- Ukrainian: Хліб
- Directed by: Mykola Shpykovskyi [uk]
- Written by: Volodymyr Yaroshenko [uk]
- Starring: Luka Lyashenko [uk]; Fedir Hamaliy; Dmytro Kapka [uk];
- Cinematography: Oleksiy Pankratiev [uk]
- Music by: Port Mone
- Production company: All-Ukrainian Photo Cinema Administration
- Distributed by: National Oleksandr Dovzhenko Film Centre
- Release dates: 4 March 1930 (Soviet Union); 13 September 2013 (Ukraine);
- Running time: 44 minutes
- Country: Soviet Union
- Languages: Silent film Ukrainian intertitles

= Bread (1930 film) =

1930 Ukrainian Soviet film

Bread (Хліб), also known as The Year 1920 (Тисяча дев'ятсот двадцятий рік), is a 1930 Ukrainian Soviet silent film directed by Mykola Shpykovskyi.

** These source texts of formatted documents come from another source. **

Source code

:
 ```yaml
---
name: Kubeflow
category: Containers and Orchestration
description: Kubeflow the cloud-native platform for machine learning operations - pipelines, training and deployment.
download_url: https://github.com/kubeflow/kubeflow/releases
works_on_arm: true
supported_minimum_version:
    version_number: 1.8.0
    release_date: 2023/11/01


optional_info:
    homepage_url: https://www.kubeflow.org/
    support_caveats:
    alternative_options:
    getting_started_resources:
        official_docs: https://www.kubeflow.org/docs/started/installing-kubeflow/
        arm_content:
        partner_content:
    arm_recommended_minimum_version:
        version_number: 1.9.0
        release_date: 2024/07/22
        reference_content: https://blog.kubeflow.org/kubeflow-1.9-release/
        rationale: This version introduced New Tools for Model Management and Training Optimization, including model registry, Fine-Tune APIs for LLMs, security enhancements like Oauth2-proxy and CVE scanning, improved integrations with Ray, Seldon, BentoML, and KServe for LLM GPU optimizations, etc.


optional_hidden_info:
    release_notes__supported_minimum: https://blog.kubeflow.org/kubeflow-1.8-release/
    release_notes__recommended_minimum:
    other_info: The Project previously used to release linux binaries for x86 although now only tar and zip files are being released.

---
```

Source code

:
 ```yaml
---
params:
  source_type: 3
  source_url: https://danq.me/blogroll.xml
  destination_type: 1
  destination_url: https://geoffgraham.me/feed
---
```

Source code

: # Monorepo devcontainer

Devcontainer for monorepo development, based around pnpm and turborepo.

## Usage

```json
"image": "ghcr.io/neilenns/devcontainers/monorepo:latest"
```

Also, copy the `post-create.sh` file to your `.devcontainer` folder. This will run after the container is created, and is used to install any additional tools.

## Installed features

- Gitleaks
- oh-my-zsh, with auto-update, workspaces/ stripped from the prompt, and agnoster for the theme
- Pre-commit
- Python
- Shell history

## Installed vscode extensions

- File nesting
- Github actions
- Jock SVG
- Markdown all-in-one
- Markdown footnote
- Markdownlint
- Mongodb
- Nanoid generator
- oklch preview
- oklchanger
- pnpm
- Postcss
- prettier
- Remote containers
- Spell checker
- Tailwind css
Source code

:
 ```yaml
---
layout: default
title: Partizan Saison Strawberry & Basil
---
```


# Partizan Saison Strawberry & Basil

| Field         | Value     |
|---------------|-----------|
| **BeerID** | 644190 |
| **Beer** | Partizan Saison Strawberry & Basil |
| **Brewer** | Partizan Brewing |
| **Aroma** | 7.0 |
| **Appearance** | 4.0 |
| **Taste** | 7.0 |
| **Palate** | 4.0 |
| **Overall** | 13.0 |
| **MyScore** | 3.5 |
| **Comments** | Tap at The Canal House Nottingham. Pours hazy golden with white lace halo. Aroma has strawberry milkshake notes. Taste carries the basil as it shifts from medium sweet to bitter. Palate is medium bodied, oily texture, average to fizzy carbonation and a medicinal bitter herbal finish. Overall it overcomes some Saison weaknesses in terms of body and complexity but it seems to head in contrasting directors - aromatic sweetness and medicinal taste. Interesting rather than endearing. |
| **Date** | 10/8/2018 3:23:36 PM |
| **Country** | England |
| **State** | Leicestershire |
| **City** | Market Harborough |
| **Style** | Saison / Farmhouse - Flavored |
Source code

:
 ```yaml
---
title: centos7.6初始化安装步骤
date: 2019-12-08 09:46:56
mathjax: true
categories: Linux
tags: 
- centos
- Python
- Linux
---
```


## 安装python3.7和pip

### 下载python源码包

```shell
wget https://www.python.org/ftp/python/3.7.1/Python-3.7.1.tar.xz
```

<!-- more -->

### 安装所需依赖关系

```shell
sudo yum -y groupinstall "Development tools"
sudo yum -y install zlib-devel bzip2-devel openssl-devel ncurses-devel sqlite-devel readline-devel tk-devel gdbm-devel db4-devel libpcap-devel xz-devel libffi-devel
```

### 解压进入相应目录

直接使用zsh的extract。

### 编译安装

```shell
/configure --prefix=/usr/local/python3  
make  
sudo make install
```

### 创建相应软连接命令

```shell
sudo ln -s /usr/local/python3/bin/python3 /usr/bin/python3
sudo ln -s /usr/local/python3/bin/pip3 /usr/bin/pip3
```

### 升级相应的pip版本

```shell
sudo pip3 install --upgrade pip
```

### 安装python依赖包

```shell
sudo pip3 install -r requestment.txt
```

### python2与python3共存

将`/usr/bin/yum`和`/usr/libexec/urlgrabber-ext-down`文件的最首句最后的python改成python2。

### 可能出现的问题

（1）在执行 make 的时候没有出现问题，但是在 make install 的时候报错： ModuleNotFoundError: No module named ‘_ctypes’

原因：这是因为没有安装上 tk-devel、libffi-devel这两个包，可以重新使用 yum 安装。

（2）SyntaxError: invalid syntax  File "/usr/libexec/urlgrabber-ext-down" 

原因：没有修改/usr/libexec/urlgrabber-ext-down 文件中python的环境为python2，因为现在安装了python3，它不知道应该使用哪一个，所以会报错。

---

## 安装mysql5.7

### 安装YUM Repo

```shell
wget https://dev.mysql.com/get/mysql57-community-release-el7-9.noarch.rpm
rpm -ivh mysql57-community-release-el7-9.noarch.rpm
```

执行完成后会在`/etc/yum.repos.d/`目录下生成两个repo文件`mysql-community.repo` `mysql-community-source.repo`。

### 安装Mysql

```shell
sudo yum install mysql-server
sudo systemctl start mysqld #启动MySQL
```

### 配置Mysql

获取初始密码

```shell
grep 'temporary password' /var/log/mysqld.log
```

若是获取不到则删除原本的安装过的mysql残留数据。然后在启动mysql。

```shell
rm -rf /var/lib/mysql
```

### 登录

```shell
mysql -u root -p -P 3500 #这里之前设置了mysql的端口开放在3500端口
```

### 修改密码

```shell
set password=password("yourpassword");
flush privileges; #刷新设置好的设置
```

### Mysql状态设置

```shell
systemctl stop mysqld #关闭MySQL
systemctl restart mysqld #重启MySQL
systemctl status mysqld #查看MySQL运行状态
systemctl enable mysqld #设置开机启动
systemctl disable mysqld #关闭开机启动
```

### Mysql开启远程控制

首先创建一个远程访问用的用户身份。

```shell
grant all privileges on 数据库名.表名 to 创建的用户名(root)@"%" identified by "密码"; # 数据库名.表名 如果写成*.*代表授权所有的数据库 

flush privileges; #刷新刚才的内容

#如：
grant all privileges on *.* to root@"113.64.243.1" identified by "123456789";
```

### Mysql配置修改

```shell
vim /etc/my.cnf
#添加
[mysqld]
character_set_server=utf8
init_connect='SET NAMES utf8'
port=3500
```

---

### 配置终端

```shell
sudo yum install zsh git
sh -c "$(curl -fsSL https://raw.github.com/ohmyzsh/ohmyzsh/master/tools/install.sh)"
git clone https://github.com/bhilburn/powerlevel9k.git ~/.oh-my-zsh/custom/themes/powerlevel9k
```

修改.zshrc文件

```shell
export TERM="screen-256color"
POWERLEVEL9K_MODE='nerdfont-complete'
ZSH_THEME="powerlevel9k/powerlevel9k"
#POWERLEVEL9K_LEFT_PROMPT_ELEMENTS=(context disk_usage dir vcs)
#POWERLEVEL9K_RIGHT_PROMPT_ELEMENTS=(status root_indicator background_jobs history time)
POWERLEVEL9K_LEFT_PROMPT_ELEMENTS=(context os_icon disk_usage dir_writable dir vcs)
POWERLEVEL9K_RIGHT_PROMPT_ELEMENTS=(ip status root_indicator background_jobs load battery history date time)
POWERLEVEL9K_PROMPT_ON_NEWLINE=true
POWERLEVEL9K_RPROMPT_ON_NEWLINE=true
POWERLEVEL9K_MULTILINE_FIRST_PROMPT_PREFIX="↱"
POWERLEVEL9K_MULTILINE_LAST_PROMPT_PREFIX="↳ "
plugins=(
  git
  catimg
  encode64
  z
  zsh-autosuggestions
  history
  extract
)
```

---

Due to its critical depiction of collectivisation in Ukraine, soon after its completion, it was banned in the Soviet Union by the State Committee for Cinematography. After spending more than 80 years in the archives of the Russian State Film Fund, the National Oleksandr Dovzhenko Film Centre rediscovered and restored the film in 2012 and re-released it in 2013. It received positive reviews both before it was banned and after it was re-released.

==Plot==
A Red Army soldier returns to his native village after the Russian Civil War and plans to create a collective farm. The land for this farm is taken from the "kulaks", and the grain for sowing is taken from the townspeople. The main conflict is the fight against the kulaks, and the secondary one is the confrontation of the main character with his grandfather. The latter does not believe that the stolen grain will sprout on the stolen land. But when it does sprout, the grandfather sides with his son - he becomes convinced: for the sake of the common good, one can break written and unwritten laws.

==Cast==
- Luka Lyashenko as a Red Army veteran
- Sofia Smyrnova as a peasant woman
- Fedir Hamaliy as a kulak
- Dmytro Kapka as an old man
- Zoya Korneva as a rural woman

==Reception==
Contemporary reviews of the film were positive. A month and a half before the film was banned, the magazine Kino (magazine)|Kino compared it favourably to Arsenal and called it a "great cultural achievement". Modern critics note the meticulous cinematography of Oleksiy Pankratiev, the actors' realistic performances and Shpykovsky's innovative editing techniques. The film is today considered an avant-garde epic. In its 2021 list of the 100 best films in the history of Ukrainian cinema, the National Oleksandr Dovzhenko Film Centre placed Bread at #25.

==Ban==
Shpykovsky's previous film, The Self Seeker, had already been banned by the State Committee for Cinematography in early 1929. When production on Bread was completed in October 1929, the film was sent to the committee for review. The film premiered on 4 March 1930, but only three days later, it was likewise banned on 7 March. Even after revisions, the committee upheld the ban in 1931.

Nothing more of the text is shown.